6 de novembro de 2023

Artigo do economista indiano Prabhat Patnaik

Segmentos significativos da esquerda ocidental não comunista veem a contradição em desenvolvimento entre os Estados Unidos e a China em termos de uma rivalidade inter-imperialista. Tal caraterização cumpre três funções teóricas distintas do ponto de vista deles: primeiro, fornece uma explicação para a crescente contradição entre os EUA e a China; segundo, fá-lo utilizando um conceito leninista e dentro de um paradigma leninista; e terceiro, critica a China como uma potência imperialista emergente e, portanto, por inferência, uma economia capitalista, o que está em conformidade com uma crítica ultra esquerdista da China.

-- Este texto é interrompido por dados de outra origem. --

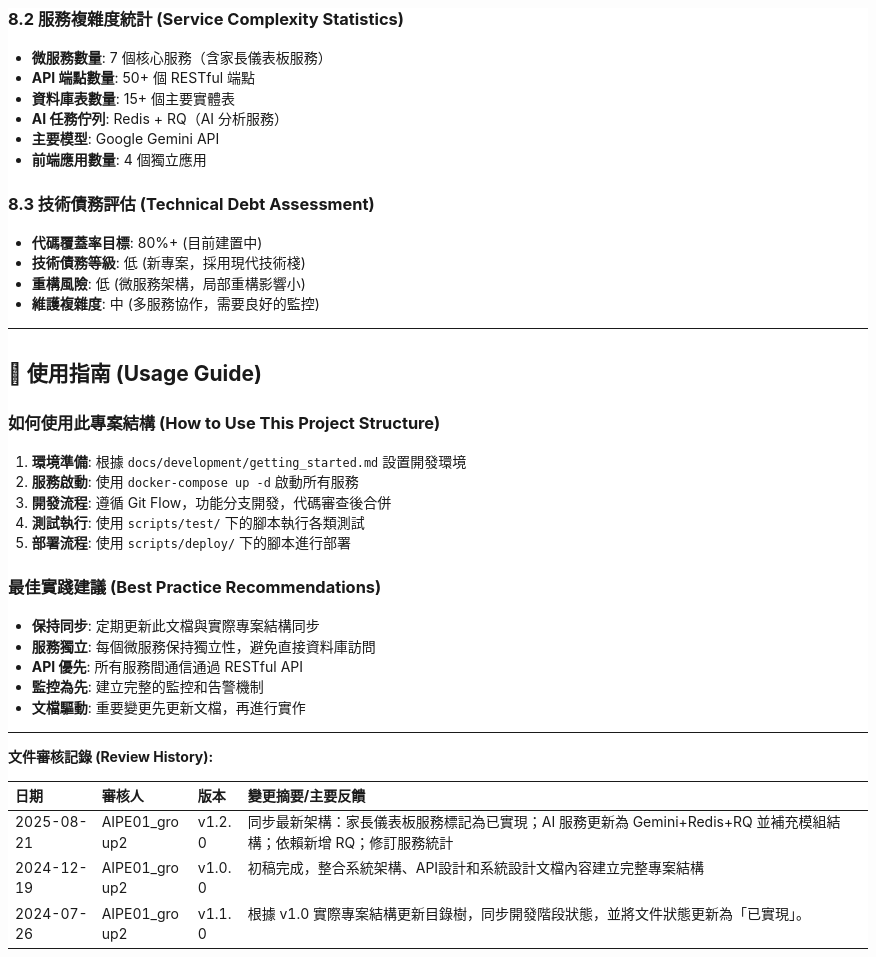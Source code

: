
 ```
```

### 8.2 服務複雜度統計 (Service Complexity Statistics)
*   **微服務數量**: 7 個核心服務（含家長儀表板服務）
*   **API 端點數量**: 50+ 個 RESTful 端點
*   **資料庫表數量**: 15+ 個主要實體表
*   **AI 任務佇列**: Redis + RQ（AI 分析服務）
*   **主要模型**: Google Gemini API
*   **前端應用數量**: 4 個獨立應用

### 8.3 技術債務評估 (Technical Debt Assessment)
*   **代碼覆蓋率目標**: 80%+ (目前建置中)
*   **技術債務等級**: 低 (新專案，採用現代技術棧)
*   **重構風險**: 低 (微服務架構，局部重構影響小)
*   **維護複雜度**: 中 (多服務協作，需要良好的監控)

---

## 📝 使用指南 (Usage Guide)

### 如何使用此專案結構 (How to Use This Project Structure)
1. **環境準備**: 根據 `docs/development/getting_started.md` 設置開發環境
2. **服務啟動**: 使用 `docker-compose up -d` 啟動所有服務
3. **開發流程**: 遵循 Git Flow，功能分支開發，代碼審查後合併
4. **測試執行**: 使用 `scripts/test/` 下的腳本執行各類測試
5. **部署流程**: 使用 `scripts/deploy/` 下的腳本進行部署

### 最佳實踐建議 (Best Practice Recommendations)
*   **保持同步**: 定期更新此文檔與實際專案結構同步
*   **服務獨立**: 每個微服務保持獨立性，避免直接資料庫訪問
*   **API 優先**: 所有服務間通信通過 RESTful API
*   **監控為先**: 建立完整的監控和告警機制
*   **文檔驅動**: 重要變更先更新文檔，再進行實作

---

**文件審核記錄 (Review History):**

| 日期 | 審核人 | 版本 | 變更摘要/主要反饋 |
| :--------- | :--------- | :--- | :---------------------------------------------- |
| 2025-08-21 | AIPE01_group2 | v1.2.0 | 同步最新架構：家長儀表板服務標記為已實現；AI 服務更新為 Gemini+Redis+RQ 並補充模組結構；依賴新增 RQ；修訂服務統計 |
| 2024-12-19 | AIPE01_group2 | v1.0.0 | 初稿完成，整合系統架構、API設計和系統設計文檔內容建立完整專案結構 |
| 2024-07-26 | AIPE01_group2 | v1.1.0 | 根據 v1.0 實際專案結構更新目錄樹，同步開發階段狀態，並將文件狀態更新為「已實現」。 |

Tal caraterização ironicamente torna esses segmentos da esquerda implícita ou explicitamente cúmplices das maquinações do imperialismo norte-americano contra a China. Na melhor das hipóteses, leva a uma posição que sustenta que ambos são países imperialistas, de modo que não faria sentido apoiar um contra o outro; na pior, leva a apoiar os EUA contra a China como o “mal menor” no conflito entre essas duas potências imperialistas. Em qualquer dos casos, leva à obliteração de uma posição oposicionista em relação às posturas agressivas do imperialismo dos EUA em relação à China; e uma vez que os dois países estão em desacordo na maioria das questões contemporâneas, leva a um silenciamento geral da oposição ao imperialismo dos EUA.

Há já algum tempo que sectores significativos da esquerda ocidental, mesmo aqueles que professam oposição ao imperialismo ocidental, têm apoiado as ações deste imperialismo em situações específicas. Isso foi evidente no seu apoio ao bombardeamento da Sérvia quando esse país era governado por Slobodan Milosevich; é evidente atualmente no apoio à OTAN na guerra em curso na Ucrânia; e é também evidente na sua chocante falta de qualquer oposição forte ao genocídio que está a ser perpetrado por Israel contra o povo palestino em Gaza com o apoio ativo do imperialismo ocidental. O silêncio ou o apoio à posição agressiva do imperialismo em relação à China por parte de certos sectores da esquerda ocidental não é, sem dúvida, necessariamente idêntico a estas posições, mas está em conformidade com elas.

Uma tal posição, que não se opõe frontalmente ao imperialismo ocidental, está, ironicamente, em total desacordo com os interesses e as atitudes da classe trabalhadora nos países metropolitanos. A classe trabalhadora na Europa, por exemplo, opõe-se esmagadoramente à guerra por procuração da NATO na Ucrânia, como é evidente em muitos casos de recusa dos trabalhadores em transportar carregamentos de armas europeias destinadas à Ucrânia. Isto não é surpreendente, pois a guerra também teve um impacto direto na vida dos trabalhadores ao agravar a inflação. Mas a ausência de qualquer oposição frontal da esquerda à guerra está a fazer com que muitos trabalhadores se voltem para os partidos de direita pois, mesmo que estes se alinhem com as posições imperialistas quando chegam ao poder, como Meloni fez na Itália, são pelo menos críticos dessas posições quando estão na oposição. A passividade da esquerda ocidental face ao imperialismo do ocidente está assim a provocar uma deslocação de todo o centro de gravidade político para a direita em grande parte da metrópole. Encarar a contradição entre os EUA e a China como uma rivalidade inter-imperialista faz parte desta narrativa.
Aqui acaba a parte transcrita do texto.